◆ WHAT TO WORK ON: Transcribe, verbatim, every line from the start of the entries through the line that contains "longer than with"; include both boundary lines and omit all others.

◆ DATA SHOWN:
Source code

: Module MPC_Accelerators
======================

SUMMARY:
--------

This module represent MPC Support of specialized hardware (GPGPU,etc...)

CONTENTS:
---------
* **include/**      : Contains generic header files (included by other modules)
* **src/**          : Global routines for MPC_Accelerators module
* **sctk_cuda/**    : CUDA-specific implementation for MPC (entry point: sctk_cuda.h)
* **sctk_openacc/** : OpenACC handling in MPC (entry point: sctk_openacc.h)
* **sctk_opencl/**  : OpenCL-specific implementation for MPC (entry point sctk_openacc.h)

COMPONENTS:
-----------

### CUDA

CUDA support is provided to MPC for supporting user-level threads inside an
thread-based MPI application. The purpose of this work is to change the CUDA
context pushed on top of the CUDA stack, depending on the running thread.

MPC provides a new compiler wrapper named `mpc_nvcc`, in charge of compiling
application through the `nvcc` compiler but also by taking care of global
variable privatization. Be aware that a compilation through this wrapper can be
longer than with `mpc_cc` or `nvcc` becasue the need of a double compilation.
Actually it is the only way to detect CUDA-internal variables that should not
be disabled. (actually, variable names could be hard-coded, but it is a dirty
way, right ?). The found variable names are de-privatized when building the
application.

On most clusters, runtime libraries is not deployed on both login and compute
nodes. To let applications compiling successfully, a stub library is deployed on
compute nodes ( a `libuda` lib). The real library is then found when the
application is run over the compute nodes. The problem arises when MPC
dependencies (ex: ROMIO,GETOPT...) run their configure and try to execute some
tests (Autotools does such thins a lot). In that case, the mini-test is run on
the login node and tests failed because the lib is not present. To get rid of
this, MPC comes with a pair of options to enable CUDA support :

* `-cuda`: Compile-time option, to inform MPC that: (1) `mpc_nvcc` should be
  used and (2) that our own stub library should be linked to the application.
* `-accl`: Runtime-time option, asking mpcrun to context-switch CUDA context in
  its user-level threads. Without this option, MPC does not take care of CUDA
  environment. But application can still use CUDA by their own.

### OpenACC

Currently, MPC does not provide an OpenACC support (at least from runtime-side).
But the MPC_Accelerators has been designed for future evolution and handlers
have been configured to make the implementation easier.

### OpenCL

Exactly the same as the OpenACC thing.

◆ TASK RESULT:
Source code

: Module MPC_Accelerators
======================

SUMMARY:
--------

This module represent MPC Support of specialized hardware (GPGPU,etc...)

CONTENTS:
---------
* **include/**      : Contains generic header files (included by other modules)
* **src/**          : Global routines for MPC_Accelerators module
* **sctk_cuda/**    : CUDA-specific implementation for MPC (entry point: sctk_cuda.h)
* **sctk_openacc/** : OpenACC handling in MPC (entry point: sctk_openacc.h)
* **sctk_opencl/**  : OpenCL-specific implementation for MPC (entry point sctk_openacc.h)

COMPONENTS:
-----------

### CUDA

CUDA support is provided to MPC for supporting user-level threads inside an
thread-based MPI application. The purpose of this work is to change the CUDA
context pushed on top of the CUDA stack, depending on the running thread.

MPC provides a new compiler wrapper named `mpc_nvcc`, in charge of compiling
application through the `nvcc` compiler but also by taking care of global
variable privatization. Be aware that a compilation through this wrapper can be
longer than with `mpc_cc` or `nvcc` becasue the need of a double compilation.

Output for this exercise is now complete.